District information
- Grades: K–12
- Accreditation: Arkansas Department of Education
- Schools: 4
- NCES District ID: 0504560

Students and staff
- Students: 401
- Teachers: 39.55 (on FTE basis)
- Staff: 92.55 (on FTE basis)
- Student–teacher ratio: 10.14
- District mascot: Yellow Jacket
- Colors: Black Gold

Other information
- Website: www.mpvschools.com

= Mulberry–Pleasant View Bi-County School District =

School district in Arkansas

Mulberry–Pleasant View Bi-County School District is a public school district based in Mulberry, Arkansas. The school district encompasses 120.83 mi2 of land, including portions of Franklin County and Crawford County serving all or portions of communities including Mulberry, Ozark, Alma, and Dyer.

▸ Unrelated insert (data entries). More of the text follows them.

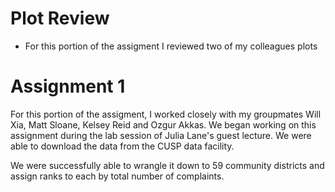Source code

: # Plot Review
 - For this portion of the assigment I reviewed two of my colleagues plots

# Assignment 1

For this portion of the assigment, I worked closely with my groupmates Will Xia, Matt Sloane, Kelsey Reid and Ozgur Akkas.
We began working on this assignment during the lab session of Julia Lane's guest lecture. We were able to download the data from the CUSP data facility. 

We were successfully able to wrangle it down to 59 community districts and assign ranks to each by total number of complaints.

The district proves comprehensive education for more than 400 pre-kindergarten through grade 12 students while employing more than 100 teachers and staff. The district and its schools are accredited by the Arkansas Department of Education.

== History ==
On July 1, 2004 the district was established by the consolidation of the Mulberry School District and the Pleasant View School District.

== Schools ==
- Mulberry High School, located in Mulberry and serving more than 90 students in grades 10 through 12.
- Pleasant View Junior High School, located in Ozark and serving more than 100 students in grades 7 through 9.
- Millsap Intermediate School, located in Ozark and serving more than 50 students in grades 5 and 6.
- Marvin Primary School, located in Mulberry and serving more than 150 students in kindergarten through grade 4.